Are you the type of girl who plays hard-to-get and only picks up the phone after a few rings? Do you wait a prescribed number of days before returning a guy's messages? Do you turn to self-help experts and your girlfriends to decipher your significant other's every move instead of, well, just asking him what he's thinking or feeling? If so, prepare to throw everything you think you know about love out the window and pick up a copy of The Case for Falling in Love by Mari Ruti, PhD.
Ruti draws on gender studies, psychoanalysis, philosophy and pop culture to argue that the current self-help culture is doing more harm than good for prospective lovers. Love, she asserts, is a genuine connection between two individuals--sometimes messy, often unstructured--but that is precisely what's so wonderful about it. By advising prospective lovers to follow petty rules and play games with each other, self-help authors are diminishing the wonder of love. Moreover, many self-help authors base their advice on outdated gender stereotypes. Following it is likely to land you exactly the sort of man it depicts: a sullen, insensitive type with low emotional intelligence who's unlikely to share his feelings and gets a kick out of being the macho man to your damsel in distress.
So what should a modern girl do instead? Ruti advises those looking for love to just let it unfold--no games, no strategems, just honesty. Stop trying so hard to force everything. Stop viewing men as creatures from another planet. And even if a relationship doesn't work out, love can teach us some profound life lessons and offer an opportunity for self-reflection and growth.

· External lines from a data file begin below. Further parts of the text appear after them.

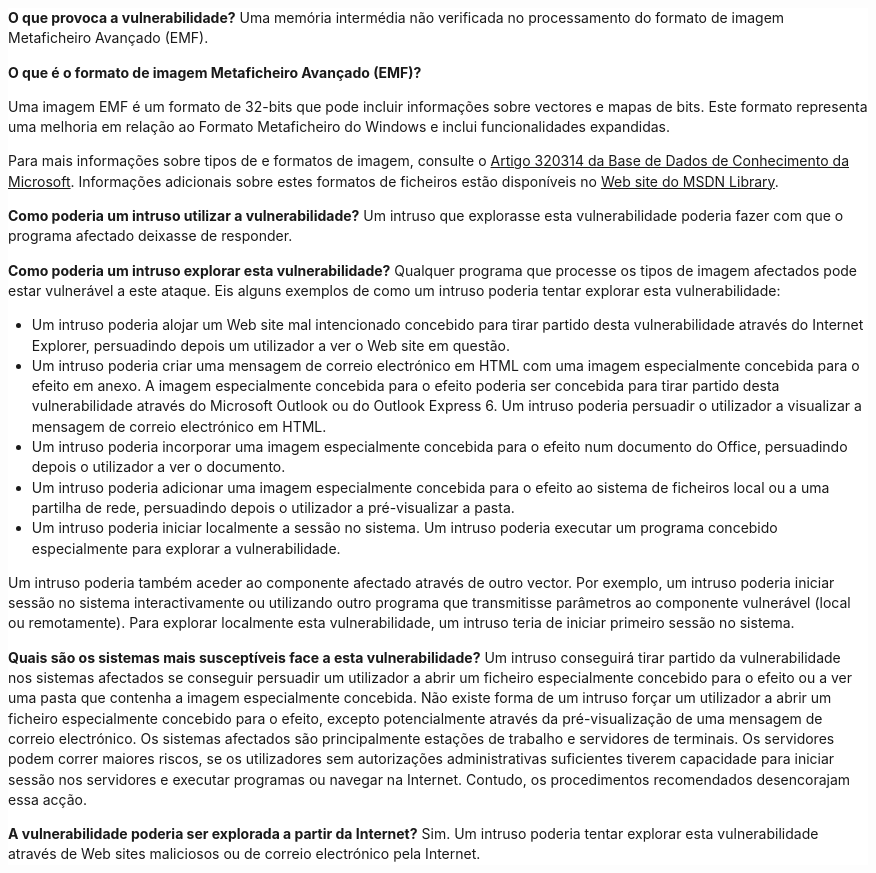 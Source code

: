**O que provoca a vulnerabilidade?**
Uma memória intermédia não verificada no processamento do formato de imagem Metaficheiro Avançado (EMF).

**O que é o formato de imagem Metaficheiro Avançado (EMF)?**

Uma imagem EMF é um formato de 32-bits que pode incluir informações sobre vectores e mapas de bits. Este formato representa uma melhoria em relação ao Formato Metaficheiro do Windows e inclui funcionalidades expandidas.

Para mais informações sobre tipos de e formatos de imagem, consulte o [Artigo 320314 da Base de Dados de Conhecimento da Microsoft](http://support.microsoft.com/default.aspx?scid=kb;en-us;320314). Informações adicionais sobre estes formatos de ficheiros estão disponíveis no [Web site do MSDN Library](http://msdn2.microsoft.com/en-us/library/ms536391.aspx).

**Como poderia um intruso utilizar a vulnerabilidade?**
Um intruso que explorasse esta vulnerabilidade poderia fazer com que o programa afectado deixasse de responder.

**Como poderia um intruso explorar esta vulnerabilidade?**
Qualquer programa que processe os tipos de imagem afectados pode estar vulnerável a este ataque. Eis alguns exemplos de como um intruso poderia tentar explorar esta vulnerabilidade:

-   Um intruso poderia alojar um Web site mal intencionado concebido para tirar partido desta vulnerabilidade através do Internet Explorer, persuadindo depois um utilizador a ver o Web site em questão.
-   Um intruso poderia criar uma mensagem de correio electrónico em HTML com uma imagem especialmente concebida para o efeito em anexo. A imagem especialmente concebida para o efeito poderia ser concebida para tirar partido desta vulnerabilidade através do Microsoft Outlook ou do Outlook Express 6. Um intruso poderia persuadir o utilizador a visualizar a mensagem de correio electrónico em HTML.
-   Um intruso poderia incorporar uma imagem especialmente concebida para o efeito num documento do Office, persuadindo depois o utilizador a ver o documento.
-   Um intruso poderia adicionar uma imagem especialmente concebida para o efeito ao sistema de ficheiros local ou a uma partilha de rede, persuadindo depois o utilizador a pré-visualizar a pasta.
-   Um intruso poderia iniciar localmente a sessão no sistema. Um intruso poderia executar um programa concebido especialmente para explorar a vulnerabilidade.

Um intruso poderia também aceder ao componente afectado através de outro vector. Por exemplo, um intruso poderia iniciar sessão no sistema interactivamente ou utilizando outro programa que transmitisse parâmetros ao componente vulnerável (local ou remotamente). Para explorar localmente esta vulnerabilidade, um intruso teria de iniciar primeiro sessão no sistema.

**Quais são os sistemas mais susceptíveis face a esta vulnerabilidade?**
Um intruso conseguirá tirar partido da vulnerabilidade nos sistemas afectados se conseguir persuadir um utilizador a abrir um ficheiro especialmente concebido para o efeito ou a ver uma pasta que contenha a imagem especialmente concebida. Não existe forma de um intruso forçar um utilizador a abrir um ficheiro especialmente concebido para o efeito, excepto potencialmente através da pré-visualização de uma mensagem de correio electrónico. Os sistemas afectados são principalmente estações de trabalho e servidores de terminais. Os servidores podem correr maiores riscos, se os utilizadores sem autorizações administrativas suficientes tiverem capacidade para iniciar sessão nos servidores e executar programas ou navegar na Internet. Contudo, os procedimentos recomendados desencorajam essa acção.

**A vulnerabilidade poderia ser explorada a partir da Internet?**
Sim. Um intruso poderia tentar explorar esta vulnerabilidade através de Web sites maliciosos ou de correio electrónico pela Internet.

Ruti's writing style is simple, straightforward and compulsively readable as she leads readers by the hand and explores the nuances of love. Her wide-ranging examples include anything from anecdotes, emails with friends and Freudian and Lacanian theory to Plato and E.T.A. Hoffmann. As a Gossip Girl fan, however, my favourite section was Chapter 4, in which she argues that 9/10 times Gossip Girl offers a better portrait of modern love than any self-help book. (The introduction actually made me LOL: "There are times when I can't decide if I would rather have Nate or be Nate. I want to know which shampoo he uses.") If you're looking for the perfect antidote to the self-help book, The Case for Falling in Love is it.